## [What you need to do]
Please retype the listing below without a single change.

━━━━━ Data for this exercise ━━━━━

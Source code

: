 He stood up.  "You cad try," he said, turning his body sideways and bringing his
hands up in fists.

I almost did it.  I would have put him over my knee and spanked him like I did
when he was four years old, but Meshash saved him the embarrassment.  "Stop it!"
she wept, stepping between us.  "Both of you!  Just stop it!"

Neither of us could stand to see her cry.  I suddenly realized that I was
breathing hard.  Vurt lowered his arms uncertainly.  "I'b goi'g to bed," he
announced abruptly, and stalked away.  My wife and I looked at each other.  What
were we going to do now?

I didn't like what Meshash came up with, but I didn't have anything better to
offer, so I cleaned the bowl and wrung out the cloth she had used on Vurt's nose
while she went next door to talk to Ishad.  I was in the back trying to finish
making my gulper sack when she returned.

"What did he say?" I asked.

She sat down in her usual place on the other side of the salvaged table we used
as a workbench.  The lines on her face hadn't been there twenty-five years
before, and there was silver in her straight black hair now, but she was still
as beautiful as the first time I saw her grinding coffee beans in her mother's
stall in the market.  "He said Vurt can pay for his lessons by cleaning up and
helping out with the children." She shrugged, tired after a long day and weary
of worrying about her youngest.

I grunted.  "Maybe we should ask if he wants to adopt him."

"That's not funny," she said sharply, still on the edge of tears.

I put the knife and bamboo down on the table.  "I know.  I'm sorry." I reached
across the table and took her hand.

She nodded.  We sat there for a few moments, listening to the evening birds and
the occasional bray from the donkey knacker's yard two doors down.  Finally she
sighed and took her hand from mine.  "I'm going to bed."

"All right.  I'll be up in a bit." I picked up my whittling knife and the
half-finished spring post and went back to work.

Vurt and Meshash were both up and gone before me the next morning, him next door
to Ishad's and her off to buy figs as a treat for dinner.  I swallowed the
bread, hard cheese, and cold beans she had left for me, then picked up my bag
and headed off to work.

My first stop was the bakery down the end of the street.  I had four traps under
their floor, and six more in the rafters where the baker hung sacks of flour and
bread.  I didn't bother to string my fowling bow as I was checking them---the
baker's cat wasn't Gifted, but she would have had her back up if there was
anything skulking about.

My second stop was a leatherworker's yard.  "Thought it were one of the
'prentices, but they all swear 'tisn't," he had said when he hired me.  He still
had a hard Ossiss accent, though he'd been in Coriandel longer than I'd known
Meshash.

━━━━━

## [Response]
Source code

: He stood up.  "You cad try," he said, turning his body sideways and bringing his
hands up in fists.

I almost did it.  I would have put him over my knee and spanked him like I did
when he was four years old, but Meshash saved him the embarrassment.  "Stop it!"
she wept, stepping between us.  "Both of you!  Just stop it!"

Neither of us could stand to see her cry.  I suddenly realized that I was
breathing hard.  Vurt lowered his arms uncertainly.  "I'b goi'g to bed," he
announced abruptly, and stalked away.  My wife and I looked at each other.  What
were we going to do now?

I didn't like what Meshash came up with, but I didn't have anything better to
offer, so I cleaned the bowl and wrung out the cloth she had used on Vurt's nose
while she went next door to talk to Ishad.  I was in the back trying to finish
making my gulper sack when she returned.

"What did he say?" I asked.

She sat down in her usual place on the other side of the salvaged table we used
as a workbench.  The lines on her face hadn't been there twenty-five years
before, and there was silver in her straight black hair now, but she was still
as beautiful as the first time I saw her grinding coffee beans in her mother's
stall in the market.  "He said Vurt can pay for his lessons by cleaning up and
helping out with the children." She shrugged, tired after a long day and weary
of worrying about her youngest.

I grunted.  "Maybe we should ask if he wants to adopt him."

"That's not funny," she said sharply, still on the edge of tears.

I put the knife and bamboo down on the table.  "I know.  I'm sorry." I reached
across the table and took her hand.

She nodded.  We sat there for a few moments, listening to the evening birds and
the occasional bray from the donkey knacker's yard two doors down.  Finally she
sighed and took her hand from mine.  "I'm going to bed."

"All right.  I'll be up in a bit." I picked up my whittling knife and the
half-finished spring post and went back to work.

Vurt and Meshash were both up and gone before me the next morning, him next door
to Ishad's and her off to buy figs as a treat for dinner.  I swallowed the
bread, hard cheese, and cold beans she had left for me, then picked up my bag
and headed off to work.

My first stop was the bakery down the end of the street.  I had four traps under
their floor, and six more in the rafters where the baker hung sacks of flour and
bread.  I didn't bother to string my fowling bow as I was checking them---the
baker's cat wasn't Gifted, but she would have had her back up if there was
anything skulking about.

My second stop was a leatherworker's yard.  "Thought it were one of the
'prentices, but they all swear 'tisn't," he had said when he hired me.  He still
had a hard Ossiss accent, though he'd been in Coriandel longer than I'd known
Meshash.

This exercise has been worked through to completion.